# YOUR INSTRUCTIONS
For the entries below, print exactly the lines between the line holding "#### Note to self" and the line holding "## 🛠️ Tech Stack", inclusive, and nothing else.

:: DATA PROVIDED

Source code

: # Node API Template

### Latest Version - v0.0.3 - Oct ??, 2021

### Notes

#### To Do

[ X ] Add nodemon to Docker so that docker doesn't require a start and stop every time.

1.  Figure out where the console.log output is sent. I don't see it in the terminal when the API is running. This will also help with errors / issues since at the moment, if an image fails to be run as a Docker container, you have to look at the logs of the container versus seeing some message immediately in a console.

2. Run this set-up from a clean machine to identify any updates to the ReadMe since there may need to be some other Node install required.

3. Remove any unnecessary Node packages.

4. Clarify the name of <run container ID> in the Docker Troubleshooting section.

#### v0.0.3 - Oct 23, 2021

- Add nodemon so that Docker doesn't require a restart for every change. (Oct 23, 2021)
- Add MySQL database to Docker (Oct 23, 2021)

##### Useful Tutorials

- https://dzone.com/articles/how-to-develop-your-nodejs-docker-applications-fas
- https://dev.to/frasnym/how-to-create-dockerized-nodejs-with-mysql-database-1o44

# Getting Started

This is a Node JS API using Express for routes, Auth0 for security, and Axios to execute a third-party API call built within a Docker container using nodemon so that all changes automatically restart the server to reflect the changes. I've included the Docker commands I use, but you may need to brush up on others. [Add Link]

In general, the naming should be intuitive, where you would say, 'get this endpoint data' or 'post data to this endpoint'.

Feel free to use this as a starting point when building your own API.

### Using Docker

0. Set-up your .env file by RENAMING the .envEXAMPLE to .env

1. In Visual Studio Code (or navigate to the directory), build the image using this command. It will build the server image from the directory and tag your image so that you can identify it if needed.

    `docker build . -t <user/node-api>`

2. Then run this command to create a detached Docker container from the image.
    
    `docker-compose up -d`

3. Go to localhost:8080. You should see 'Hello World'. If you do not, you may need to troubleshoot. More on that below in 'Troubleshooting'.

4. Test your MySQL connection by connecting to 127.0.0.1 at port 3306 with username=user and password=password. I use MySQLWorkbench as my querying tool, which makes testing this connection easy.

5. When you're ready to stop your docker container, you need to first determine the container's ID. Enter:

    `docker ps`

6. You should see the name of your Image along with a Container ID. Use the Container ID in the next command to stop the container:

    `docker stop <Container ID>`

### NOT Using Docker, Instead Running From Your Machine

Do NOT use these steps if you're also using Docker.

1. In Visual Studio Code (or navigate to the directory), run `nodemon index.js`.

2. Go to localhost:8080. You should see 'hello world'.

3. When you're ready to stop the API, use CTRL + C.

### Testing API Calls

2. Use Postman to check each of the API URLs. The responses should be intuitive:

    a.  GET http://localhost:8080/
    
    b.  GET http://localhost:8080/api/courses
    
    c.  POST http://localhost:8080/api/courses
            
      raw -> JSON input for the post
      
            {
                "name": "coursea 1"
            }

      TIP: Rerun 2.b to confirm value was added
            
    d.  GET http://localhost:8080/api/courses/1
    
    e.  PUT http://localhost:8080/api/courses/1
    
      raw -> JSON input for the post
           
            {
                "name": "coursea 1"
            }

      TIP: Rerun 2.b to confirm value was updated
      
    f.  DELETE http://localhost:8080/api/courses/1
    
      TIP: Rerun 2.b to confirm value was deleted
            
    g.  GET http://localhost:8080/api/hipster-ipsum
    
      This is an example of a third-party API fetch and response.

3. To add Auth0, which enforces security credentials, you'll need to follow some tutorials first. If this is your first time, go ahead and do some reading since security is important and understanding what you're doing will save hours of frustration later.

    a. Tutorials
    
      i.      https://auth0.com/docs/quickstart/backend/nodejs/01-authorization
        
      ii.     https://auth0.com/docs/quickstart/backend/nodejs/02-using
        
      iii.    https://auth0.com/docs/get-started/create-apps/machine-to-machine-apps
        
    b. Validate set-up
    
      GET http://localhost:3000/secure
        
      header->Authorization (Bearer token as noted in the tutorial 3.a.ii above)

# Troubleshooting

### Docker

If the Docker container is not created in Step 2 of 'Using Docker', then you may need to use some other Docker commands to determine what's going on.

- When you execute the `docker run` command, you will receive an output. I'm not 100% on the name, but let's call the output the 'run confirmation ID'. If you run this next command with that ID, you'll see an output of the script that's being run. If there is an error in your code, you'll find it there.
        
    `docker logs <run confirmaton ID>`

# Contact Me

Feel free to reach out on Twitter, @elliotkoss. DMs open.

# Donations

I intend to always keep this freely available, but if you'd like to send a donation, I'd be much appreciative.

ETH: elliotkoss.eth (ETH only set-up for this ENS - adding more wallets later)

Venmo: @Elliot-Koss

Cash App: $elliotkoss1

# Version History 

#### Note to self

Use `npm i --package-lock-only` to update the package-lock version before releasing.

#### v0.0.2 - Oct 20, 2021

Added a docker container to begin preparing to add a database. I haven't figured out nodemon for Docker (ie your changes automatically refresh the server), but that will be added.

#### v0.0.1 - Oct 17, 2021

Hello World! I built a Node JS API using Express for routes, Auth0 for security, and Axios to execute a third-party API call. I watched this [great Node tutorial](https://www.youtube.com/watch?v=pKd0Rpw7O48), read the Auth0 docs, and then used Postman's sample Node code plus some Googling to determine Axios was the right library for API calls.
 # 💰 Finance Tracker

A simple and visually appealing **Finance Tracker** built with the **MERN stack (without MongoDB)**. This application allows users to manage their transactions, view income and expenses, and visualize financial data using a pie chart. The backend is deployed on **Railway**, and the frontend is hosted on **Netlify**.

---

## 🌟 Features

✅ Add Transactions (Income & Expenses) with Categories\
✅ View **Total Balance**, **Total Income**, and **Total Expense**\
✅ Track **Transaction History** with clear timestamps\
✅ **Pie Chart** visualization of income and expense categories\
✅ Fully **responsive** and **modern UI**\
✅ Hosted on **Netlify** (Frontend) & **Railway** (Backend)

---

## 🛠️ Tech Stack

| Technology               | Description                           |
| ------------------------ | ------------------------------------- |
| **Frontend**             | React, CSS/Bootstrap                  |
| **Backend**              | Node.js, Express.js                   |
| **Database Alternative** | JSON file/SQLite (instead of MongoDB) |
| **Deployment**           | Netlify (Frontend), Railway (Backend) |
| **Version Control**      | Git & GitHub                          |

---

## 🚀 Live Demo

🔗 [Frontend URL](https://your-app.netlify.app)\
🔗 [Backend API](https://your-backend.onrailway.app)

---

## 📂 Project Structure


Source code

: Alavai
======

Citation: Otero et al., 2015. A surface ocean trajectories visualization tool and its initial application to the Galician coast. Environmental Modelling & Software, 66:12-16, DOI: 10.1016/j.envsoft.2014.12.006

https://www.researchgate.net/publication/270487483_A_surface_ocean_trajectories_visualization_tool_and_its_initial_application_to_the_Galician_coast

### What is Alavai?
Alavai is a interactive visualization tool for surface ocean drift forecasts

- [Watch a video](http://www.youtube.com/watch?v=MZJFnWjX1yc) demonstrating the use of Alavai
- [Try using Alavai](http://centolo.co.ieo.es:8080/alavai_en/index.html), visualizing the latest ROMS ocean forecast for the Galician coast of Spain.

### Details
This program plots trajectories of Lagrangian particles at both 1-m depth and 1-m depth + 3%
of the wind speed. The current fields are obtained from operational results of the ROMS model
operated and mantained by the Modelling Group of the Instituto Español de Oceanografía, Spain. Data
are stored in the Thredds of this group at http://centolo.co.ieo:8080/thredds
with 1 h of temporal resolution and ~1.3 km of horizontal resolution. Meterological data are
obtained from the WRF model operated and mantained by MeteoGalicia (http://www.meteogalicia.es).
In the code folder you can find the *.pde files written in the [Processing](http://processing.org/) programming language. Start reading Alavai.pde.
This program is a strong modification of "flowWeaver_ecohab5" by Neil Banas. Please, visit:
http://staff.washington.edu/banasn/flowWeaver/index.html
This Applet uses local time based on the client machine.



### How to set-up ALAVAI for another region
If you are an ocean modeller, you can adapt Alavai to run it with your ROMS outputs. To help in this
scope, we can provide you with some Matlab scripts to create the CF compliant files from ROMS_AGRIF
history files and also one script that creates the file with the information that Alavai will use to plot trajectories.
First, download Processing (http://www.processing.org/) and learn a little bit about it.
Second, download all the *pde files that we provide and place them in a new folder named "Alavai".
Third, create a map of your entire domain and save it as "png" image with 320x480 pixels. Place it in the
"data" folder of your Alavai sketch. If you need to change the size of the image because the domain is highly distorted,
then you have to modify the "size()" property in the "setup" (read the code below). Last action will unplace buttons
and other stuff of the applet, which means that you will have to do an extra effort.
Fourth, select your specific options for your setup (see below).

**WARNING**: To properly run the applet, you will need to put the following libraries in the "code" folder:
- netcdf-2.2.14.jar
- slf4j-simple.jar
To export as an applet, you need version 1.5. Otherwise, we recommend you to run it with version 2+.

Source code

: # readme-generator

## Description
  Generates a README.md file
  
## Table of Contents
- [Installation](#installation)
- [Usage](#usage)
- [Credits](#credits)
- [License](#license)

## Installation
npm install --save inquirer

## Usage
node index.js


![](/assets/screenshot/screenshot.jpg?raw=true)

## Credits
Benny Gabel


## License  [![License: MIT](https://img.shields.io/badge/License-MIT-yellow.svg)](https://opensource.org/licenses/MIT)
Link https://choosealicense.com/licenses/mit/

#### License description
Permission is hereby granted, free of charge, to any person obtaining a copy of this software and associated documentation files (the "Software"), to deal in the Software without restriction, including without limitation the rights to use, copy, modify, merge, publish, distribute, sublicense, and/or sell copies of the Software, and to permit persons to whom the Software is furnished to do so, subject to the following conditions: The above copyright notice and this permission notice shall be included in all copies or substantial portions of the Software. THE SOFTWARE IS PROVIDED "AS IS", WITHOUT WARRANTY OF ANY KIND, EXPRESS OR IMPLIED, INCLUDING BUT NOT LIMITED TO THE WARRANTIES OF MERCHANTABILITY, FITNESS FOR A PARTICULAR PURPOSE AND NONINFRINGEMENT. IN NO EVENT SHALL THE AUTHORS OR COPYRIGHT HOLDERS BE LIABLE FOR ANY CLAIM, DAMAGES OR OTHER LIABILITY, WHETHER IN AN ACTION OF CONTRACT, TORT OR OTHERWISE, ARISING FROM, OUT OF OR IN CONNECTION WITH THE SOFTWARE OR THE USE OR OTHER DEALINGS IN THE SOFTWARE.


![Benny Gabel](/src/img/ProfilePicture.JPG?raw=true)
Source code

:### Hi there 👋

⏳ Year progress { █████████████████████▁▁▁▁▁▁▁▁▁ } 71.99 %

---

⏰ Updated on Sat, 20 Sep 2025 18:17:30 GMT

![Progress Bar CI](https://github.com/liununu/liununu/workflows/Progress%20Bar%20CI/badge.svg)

::::

# SOLUTION TO THIS EXERCISE
#### Note to self

Use `npm i --package-lock-only` to update the package-lock version before releasing.

#### v0.0.2 - Oct 20, 2021

Added a docker container to begin preparing to add a database. I haven't figured out nodemon for Docker (ie your changes automatically refresh the server), but that will be added.

#### v0.0.1 - Oct 17, 2021

Hello World! I built a Node JS API using Express for routes, Auth0 for security, and Axios to execute a third-party API call. I watched this [great Node tutorial](https://www.youtube.com/watch?v=pKd0Rpw7O48), read the Auth0 docs, and then used Postman's sample Node code plus some Googling to determine Axios was the right library for API calls.
 # 💰 Finance Tracker

A simple and visually appealing **Finance Tracker** built with the **MERN stack (without MongoDB)**. This application allows users to manage their transactions, view income and expenses, and visualize financial data using a pie chart. The backend is deployed on **Railway**, and the frontend is hosted on **Netlify**.

---

## 🌟 Features

✅ Add Transactions (Income & Expenses) with Categories\
✅ View **Total Balance**, **Total Income**, and **Total Expense**\
✅ Track **Transaction History** with clear timestamps\
✅ **Pie Chart** visualization of income and expense categories\
✅ Fully **responsive** and **modern UI**\
✅ Hosted on **Netlify** (Frontend) & **Railway** (Backend)

---

## 🛠️ Tech Stack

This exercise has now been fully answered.